Kaggle: Google Landmark Recognition and Retrieval Challenges

Kaggle recently released two related challenges landmark-retrieval-challenge and landmark-recognition-challenge. They seem challenging both in theory and computing resources. About 1.2m images and 15K classes.

First of all, do you think we should join ? What is your opinion?

Any related references, how to approach to the problem and any discussions are also welcome…

1 Like

I was about to ask the same question…too bad yours is 26 days old and nobody gave any insight…

These two comptitions are difficult since this type of problem are really rare on Kaggle: the number of landmarks is 15k when a classical competition is about 5k classes and there are an important number of classes with only a few pictures (between 1 and 5 images) with some classes with some substantial number of images.

The write ups about the Kaggle cgdiscount competition shall be useful for the classification one.

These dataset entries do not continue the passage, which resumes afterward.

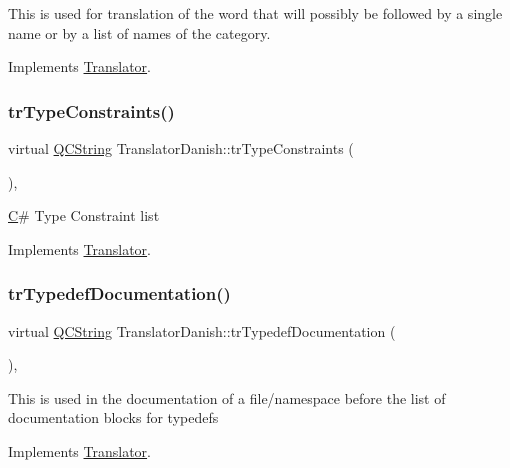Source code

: This is used for translation of the word that will possibly be followed by a single name or by a list of names of the category. 

Implements \mbox{\hyperlink{class_translator}{Translator}}.

\mbox{\label{class_translator_danish_a170dceaf0c66de4a6057aef089fe8102}} 
\subsubsection{\texorpdfstring{trTypeConstraints()}{trTypeConstraints()}}
{\footnotesize\ttfamily virtual \mbox{\hyperlink{class_q_c_string}{Q\+C\+String}} Translator\+Danish\+::tr\+Type\+Constraints (\begin{DoxyParamCaption}{ }\end{DoxyParamCaption})\hspace{0.3cm}{\ttfamily [inline]}, {\ttfamily [virtual]}}

\mbox{\hyperlink{class_c}{C}}\# Type Constraint list 

Implements \mbox{\hyperlink{class_translator}{Translator}}.

\mbox{\label{class_translator_danish_a740284318dfd8030d3b4aef905923f02}} 
\subsubsection{\texorpdfstring{trTypedefDocumentation()}{trTypedefDocumentation()}}
{\footnotesize\ttfamily virtual \mbox{\hyperlink{class_q_c_string}{Q\+C\+String}} Translator\+Danish\+::tr\+Typedef\+Documentation (\begin{DoxyParamCaption}{ }\end{DoxyParamCaption})\hspace{0.3cm}{\ttfamily [inline]}, {\ttfamily [virtual]}}

This is used in the documentation of a file/namespace before the list of documentation blocks for typedefs 

Implements \mbox{\hyperlink{class_translator}{Translator}}.

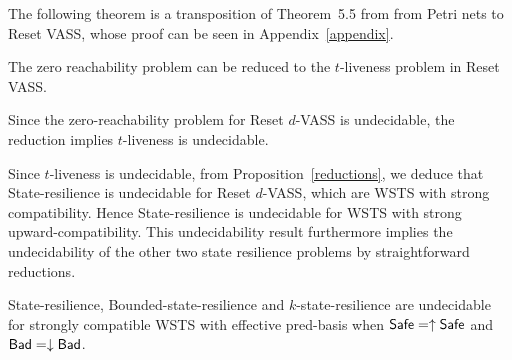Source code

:The following theorem is a transposition of Theorem~5.5 from \cite{peterson1981petri} from Petri nets to Reset VASS, whose proof can be seen in Appendix~\ref{appendix}.

\begin{proposition}\label{liveness reset}
The  zero reachability problem can be reduced to the $t$-liveness problem in Reset VASS.
\end{proposition}



Since the zero-reachability problem for Reset $d$-VASS is undecidable, the reduction implies 
%
%
{\sc %
$t$-liveness} is undecidable.




Since {\sc %
$t$-liveness} is undecidable, from Proposition~\ref{reductions},  we deduce that {\sc State-resilience} is undecidable  for Reset $d$-VASS, which are WSTS with strong compatibility. Hence {\sc State-resilience} is undecidable  for WSTS with strong upward-compatibility. This undecidability result furthermore implies the undecidability of the other two state resilience problems by straightforward reductions.


\begin{theorem}\label{srp up down}
{\sc State-resilience},
{\sc Bounded-state-resilience} and
{\sc $k$-state-resilience}
are undecidable for strongly compatible WSTS with effective pred-basis
when
$\textsf{Safe}=\uparrow \textsf{Safe}$
and $\textsf{Bad}=\downarrow \textsf{Bad}$.
\end{theorem}


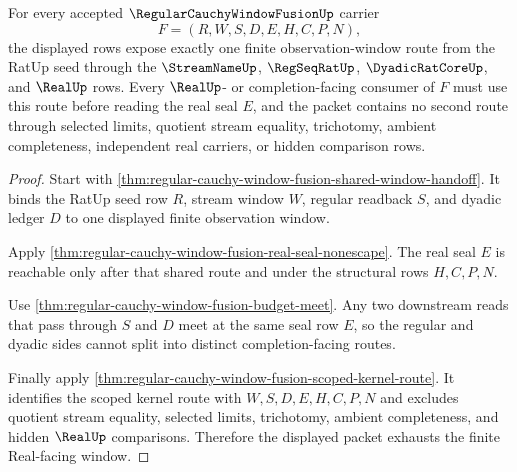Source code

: \begin{theorem}
\label{thm:regular-cauchy-window-fusion-finite-window-exactness}
For every accepted $\RegularCauchyWindowFusionUp$ carrier
$$
F=(R,W,S,D,E,H,C,P,N),
$$
the displayed rows expose exactly one finite observation-window route from the RatUp seed through the $\StreamNameUp$, $\RegSeqRatUp$, $\DyadicRatCoreUp$, and $\RealUp$ rows. Every $\RealUp$- or completion-facing consumer of $F$ must use this route before reading the real seal $E$, and the packet contains no second route through selected limits, quotient stream equality, trichotomy, ambient completeness, independent real carriers, or hidden comparison rows.
\end{theorem}
\begin{proof}
Start with \autoref{thm:regular-cauchy-window-fusion-shared-window-handoff}. It binds the RatUp seed row $R$, stream window $W$, regular readback $S$, and dyadic ledger $D$ to one displayed finite observation window.

Apply \autoref{thm:regular-cauchy-window-fusion-real-seal-nonescape}. The real seal $E$ is reachable only after that shared route and under the structural rows $H,C,P,N$.

Use \autoref{thm:regular-cauchy-window-fusion-budget-meet}. Any two downstream reads that pass through $S$ and $D$ meet at the same seal row $E$, so the regular and dyadic sides cannot split into distinct completion-facing routes.

Finally apply \autoref{thm:regular-cauchy-window-fusion-scoped-kernel-route}. It identifies the scoped kernel route with $W,S,D,E,H,C,P,N$ and excludes quotient stream equality, selected limits, trichotomy, ambient completeness, and hidden $\RealUp$ comparisons. Therefore the displayed packet exhausts the finite Real-facing window.
\end{proof}

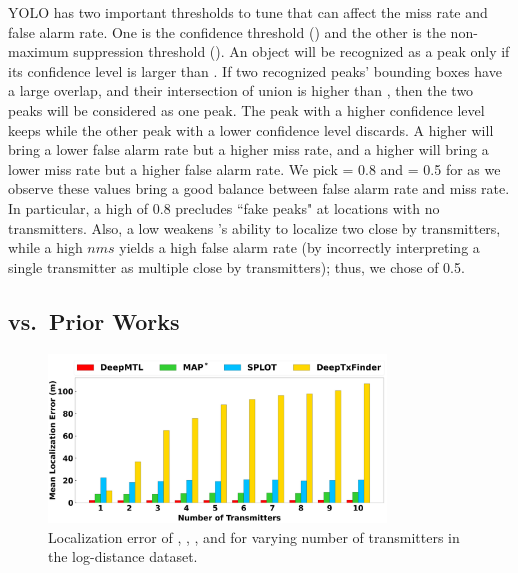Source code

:  YOLO has two important thresholds to tune that can affect the miss rate and false alarm rate. 
One is the confidence threshold (\conf) and the other is the non-maximum suppression threshold (\nms).
An object will be recognized as a peak only if its confidence level is larger than \conf.
If two recognized peaks' bounding boxes have a large overlap, and their intersection of union is higher than \nms, then the two peaks will be considered as one peak. 
The peak with a higher confidence level keeps while the other peak with a lower confidence level discards.
A higher \conf will bring a lower false alarm rate but a higher miss rate, and a higher \nms will bring a lower miss rate but a higher false alarm rate.
We pick \conf= 0.8 and \nms= 0.5 for \our as we observe these values bring a good balance between false alarm rate and miss rate.
In particular, a high \conf of 0.8  precludes ``fake peaks" at locations with no transmitters.
Also, a low \nms weakens \our's ability to localize two close by transmitters, while a high $nms$ yields
a high false alarm rate (by incorrectly interpreting a single transmitter as multiple close by transmitters); thus, we chose \nms of 0.5.




\subsection{\our vs.\ Prior Works}
\label{subsec:vs_prior}

\begin{figure}[t]
	\centering
	\includegraphics[width=0.8\textwidth]{chapters/wowmom-pmc/figures/log_distance-error_vary_numintru.png}
	\caption{Localization error of \our, \map, \splot, and \deeptx for varying number of transmitters in the log-distance dataset.}
	\label{fig:logdist-error-vary_numintru}
\end{figure}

Also, the organizers gave a clue: they suggested that the methods to solve the two competitions classification and similarity may help each other…

In fact MS coco 2017 stuff challenge is quite similar and some parts can be used combining with matterport’s Mask-RCNN. But even training coco 2017 stuff may take 2 days or so… So, I think it’s really difficult to test some new ideas. For 15k part I sow some similarity search methods for very large set of classes (I can’t remember for now). Also, RNN and scene descriptions can be used for classification as an idea. My view on this challenge is: time is to short and almost impossible for a single person to do something useful though one can learn a lot but not enough time.

I’m reading this paper: Deep Image Retrieval: Learning global representations for image search, there are many other paper refer to this paper, and it’s SOTA in landmark dataset.

Edit: Didn’t see this was for last year’s competition. Would be interested if anyone is looking into this years.

I am working on these competitions, and there are lots of exciting concepts to explore here. The hardest part is getting the data downloaded, but they have smaller datasets now.

Currently, I am trying to do several things.

  • Transfer learning as I ramp up the number of classifications. (Top 100 - 1000 - 10k… 200k! )
  • Created a GAP loss callback
  • Stratified validation set for my different sets
  • Exploring KNN and retinanet

The 4th place Winner last year used fast.ai, so I figure, it is an excellent place to start!